Coaches can look at the vertical jump of a player and immediately tell how explosive of an athlete they have on their hands. This explosiveness is key for a football player and has a high carryover to pretty much any sport requiring speed, agility, quickness, and explosive power as most sports do - including sumo wrestling! For these reasons alone it is a good idea to pay attention to your ability to get off the ground. You don't necessarily have to make a specific effort to increase your leaping ability, but rather use it as a barometer of your training effectiveness.
If you're a basketball player I probably don't have to tell you how to measure your vertical but if you don't know how, here's the way to do it.
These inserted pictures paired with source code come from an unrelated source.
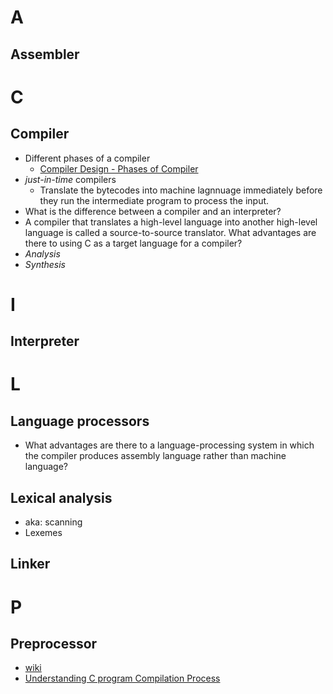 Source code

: # A 
## Assembler
# C
## Compiler
- Different phases of a compiler
  - [Compiler Design - Phases of Compiler](https://www.tutorialspoint.com/compiler_design/compiler_design_phases_of_compiler.htm)
- *just-in-time* compilers
  - Translate the bytecodes into machine lagnnuage immediately before they run the intermediate program to process the input.
- What is the difference between a compiler and an interpreter?
- A compiler that translates a high-level language into another
high-level language is called a source-to-source translator. What advantages are
there to using C as a target language for a compiler?
- *Analysis*
- *Synthesis*
# I 
## Interpreter
# L
## Language processors
- What advantages are there to a language-processing system in
which the compiler produces assembly language rather than machine language?

## Lexical analysis
- aka: scanning
- Lexemes
## Linker

# P
## Preprocessor
- [wiki](https://en.wikipedia.org/wiki/Preprocessor)
- [Understanding C program Compilation Process](https://www.youtube.com/watch?v=VDslRumKvRA)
1. Take a piece of tape or chalk and, standing next to a wall reach your arm up as high as possible while standing flat-footed and either place the tape on the wall at your highest point or make a mark with the chalk.
2. Next, stand next to the wall and jump up as high as possible and place the tape or make a mark on the wall at your highest point. Repeat 3 more times.
3. Take a measuring tape and measure the difference between the low mark and the high mark. This is your vertical jump.
Simple enough! Repeat this test once every 2-3 weeks. You will find in the large majority of cases your vertical jump will directly measure the effectiveness of your training program. The better your vertical jump becomes, the better your sporting speed, agility, and quickness tends to become as well.
The vertical jump test can also be used to assess your state of recovery prior to a weight-training, speed, or even practice session. If you overtrain your nervous system by performing an excessive volume of heavy weight or high- speed training, the fatigue will manifest itself first in your performance in movements requiring high-speed. You might not notice it much, but this type of fatigue will tend to show itself very quickly as a decrease in performance of the vertical jump. If this happens ideally you'll want to cut back slightly on the volume of your training session(s) to recover. One thing you can do is use your vertical jump as a barometer of how much volume and intensity you should use for a training session.
Simply warm up and get a sweat going and then perform a couple of vertical jumps. Compare your jump height to your normal "fresh" jump height and assess the results.
If the height is down 10% or more you should cut the volume in half for that session and cut the training intensity down by 10%. For example, instead of performing 16 total sets with an average load of 80% 1rm you might perform 8 sets with an average load of 70%, stopping each set well shy of failure.
If the height of your vertical jump hasn't increased or decreased simply carry out the training session as planned.
If the height is up 10% or more you can increase the volume by 20% and the intensity by 5%.
One thing to note is if you have recently completed an intense leg training session and have a lot of soreness your performance might temporarily decrease anyway so it's best to use this test either after an upper body workout or when you're experiencing little to no soreness.